* YOUR TASK *
Which lines of the entries below run from the one holding "The cluster this node pool belongs to." to the one holding "The list of", inclusive? Set down exactly those lines and no others.

══ EXTRACTED INFORMATION ══

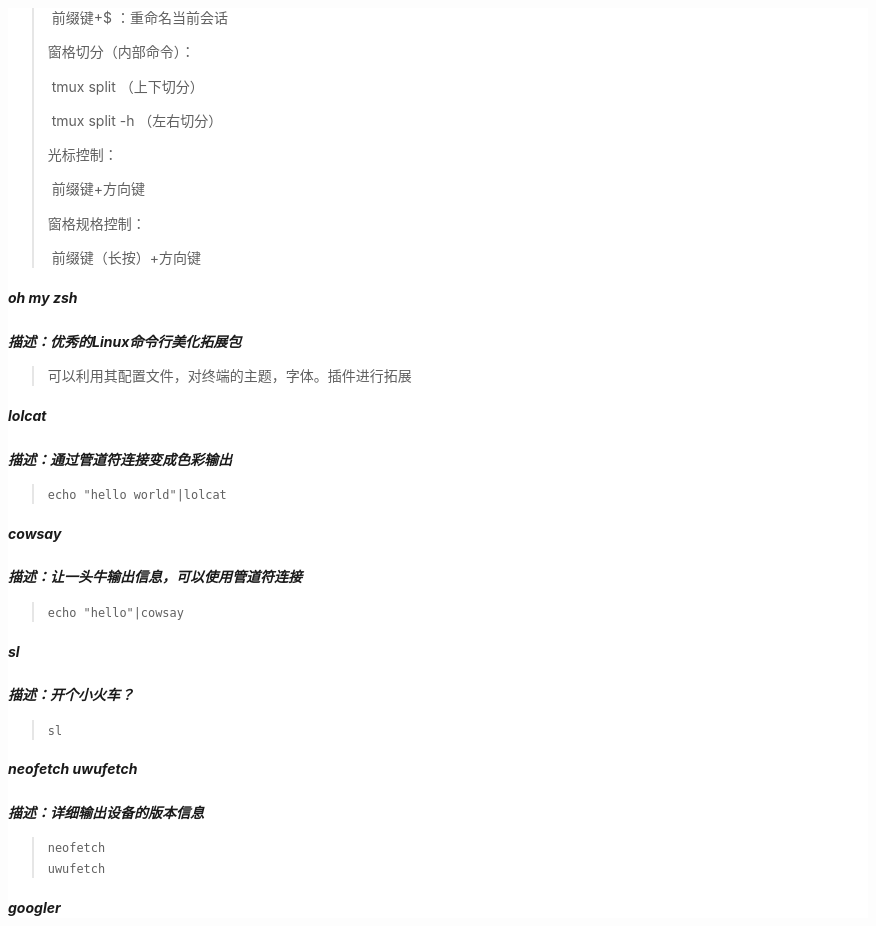 >
> ​	前缀键+$ ：重命名当前会话
>
> 窗格切分（内部命令）：
>
> ​	tmux split  	  （上下切分）
>
> ​	tmux split -h	（左右切分）
>
> 光标控制：
>
> ​	前缀键+方向键
>
> 窗格规格控制：
>
> ​	前缀键（长按）+方向键

##### oh my zsh

***描述：优秀的Linux命令行美化拓展包***

> 可以利用其配置文件，对终端的主题，字体。插件进行拓展

##### lolcat

***描述：通过管道符连接变成色彩输出***

> ```shell
> echo "hello world"|lolcat
> ```

##### cowsay

***描述：让一头牛输出信息，可以使用管道符连接***

> ```shell
> echo "hello"|cowsay
> ```

##### sl

***描述：开个小火车？***

> ```shell
> sl
> ```

##### neofetch	uwufetch

***描述：详细输出设备的版本信息***

> ```shell
> neofetch
> uwufetch
> ```

##### googler
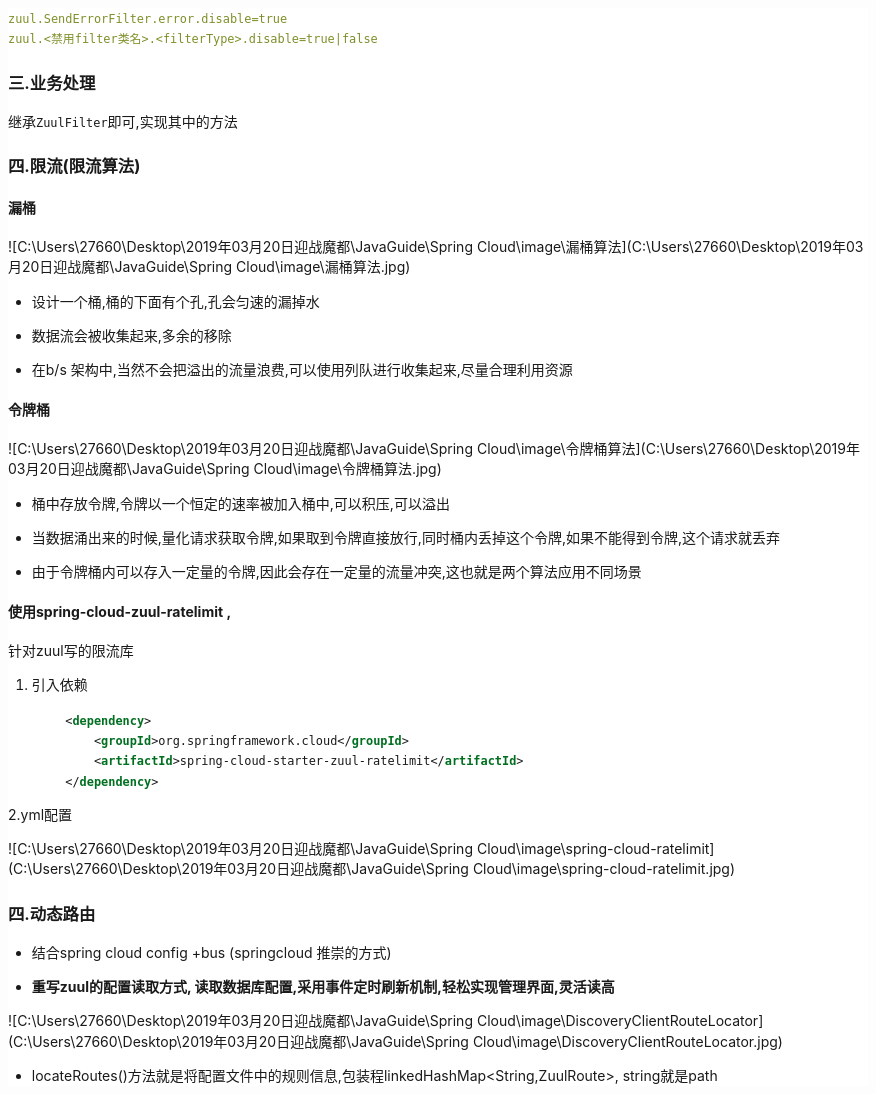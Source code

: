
 ```yaml
zuul.SendErrorFilter.error.disable=true
zuul.<禁用filter类名>.<filterType>.disable=true|false
```

### 三.业务处理

继承`ZuulFilter`即可,实现其中的方法

### 四.限流(限流算法)

#### 漏桶

![C:\Users\27660\Desktop\2019年03月20日迎战魔都\JavaGuide\Spring Cloud\image\漏桶算法](C:\Users\27660\Desktop\2019年03月20日迎战魔都\JavaGuide\Spring Cloud\image\漏桶算法.jpg)

- 设计一个桶,桶的下面有个孔,孔会匀速的漏掉水

- 数据流会被收集起来,多余的移除

- 在b/s 架构中,当然不会把溢出的流量浪费,可以使用列队进行收集起来,尽量合理利用资源

#### 令牌桶

![C:\Users\27660\Desktop\2019年03月20日迎战魔都\JavaGuide\Spring Cloud\image\令牌桶算法](C:\Users\27660\Desktop\2019年03月20日迎战魔都\JavaGuide\Spring Cloud\image\令牌桶算法.jpg)

- 桶中存放令牌,令牌以一个恒定的速率被加入桶中,可以积压,可以溢出

- 当数据涌出来的时候,量化请求获取令牌,如果取到令牌直接放行,同时桶内丢掉这个令牌,如果不能得到令牌,这个请求就丢弃

- 由于令牌桶内可以存入一定量的令牌,因此会存在一定量的流量冲突,这也就是两个算法应用不同场景

#### 使用spring-cloud-zuul-ratelimit ,

针对zuul写的限流库

1. 引入依赖

```xml
        <dependency>
            <groupId>org.springframework.cloud</groupId>
            <artifactId>spring-cloud-starter-zuul-ratelimit</artifactId>
        </dependency>
```

2.yml配置

![C:\Users\27660\Desktop\2019年03月20日迎战魔都\JavaGuide\Spring Cloud\image\spring-cloud-ratelimit](C:\Users\27660\Desktop\2019年03月20日迎战魔都\JavaGuide\Spring Cloud\image\spring-cloud-ratelimit.jpg)

### 四.动态路由

- 结合spring cloud config +bus   (springcloud 推崇的方式)

- **重写zuul的配置读取方式, 读取数据库配置,采用事件定时刷新机制,轻松实现管理界面,灵活读高**

![C:\Users\27660\Desktop\2019年03月20日迎战魔都\JavaGuide\Spring Cloud\image\DiscoveryClientRouteLocator](C:\Users\27660\Desktop\2019年03月20日迎战魔都\JavaGuide\Spring Cloud\image\DiscoveryClientRouteLocator.jpg)

- locateRoutes()方法就是将配置文件中的规则信息,包装程linkedHashMap<String,ZuulRoute>, string就是path
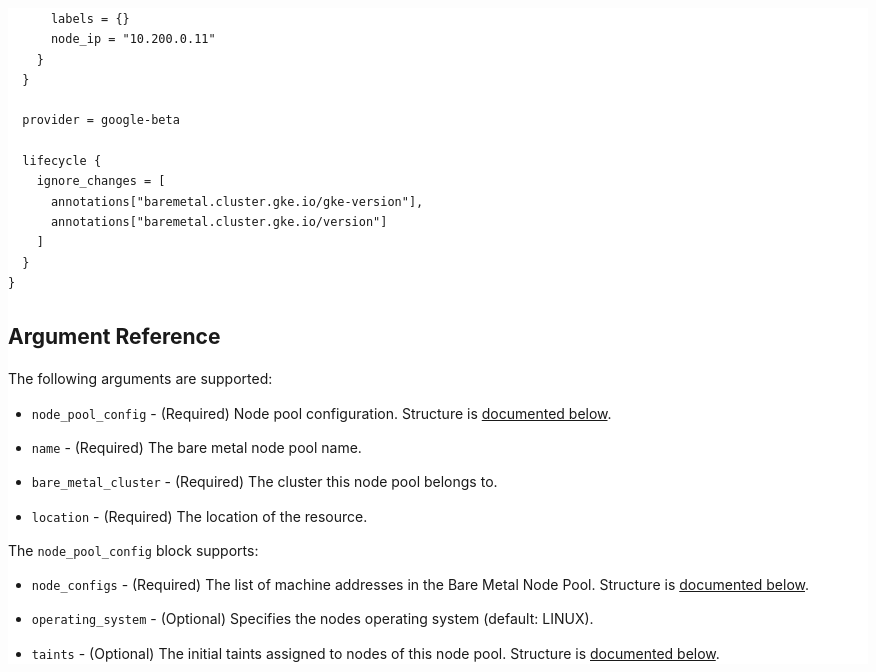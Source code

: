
 ```hcl
      labels = {}
      node_ip = "10.200.0.11"
    }
  }
  
  provider = google-beta

  lifecycle {
    ignore_changes = [
      annotations["baremetal.cluster.gke.io/gke-version"],
      annotations["baremetal.cluster.gke.io/version"]
    ]
  }
} 
```

## Argument Reference

The following arguments are supported:


* `node_pool_config` -
  (Required)
  Node pool configuration.
  Structure is [documented below](#nested_node_pool_config).

* `name` -
  (Required)
  The bare metal node pool name.

* `bare_metal_cluster` -
  (Required)
  The cluster this node pool belongs to.

* `location` -
  (Required)
  The location of the resource.


<a name="nested_node_pool_config"></a>The `node_pool_config` block supports:

* `node_configs` -
  (Required)
  The list of machine addresses in the Bare Metal Node Pool.
  Structure is [documented below](#nested_node_configs).

* `operating_system` -
  (Optional)
  Specifies the nodes operating system (default: LINUX).

* `taints` -
  (Optional)
  The initial taints assigned to nodes of this node pool.
  Structure is [documented below](#nested_taints).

═══

* EXERCISE OUTPUT *
  The cluster this node pool belongs to.

* `location` -
  (Required)
  The location of the resource.


<a name="nested_node_pool_config"></a>The `node_pool_config` block supports:

* `node_configs` -
  (Required)
  The list of machine addresses in the Bare Metal Node Pool.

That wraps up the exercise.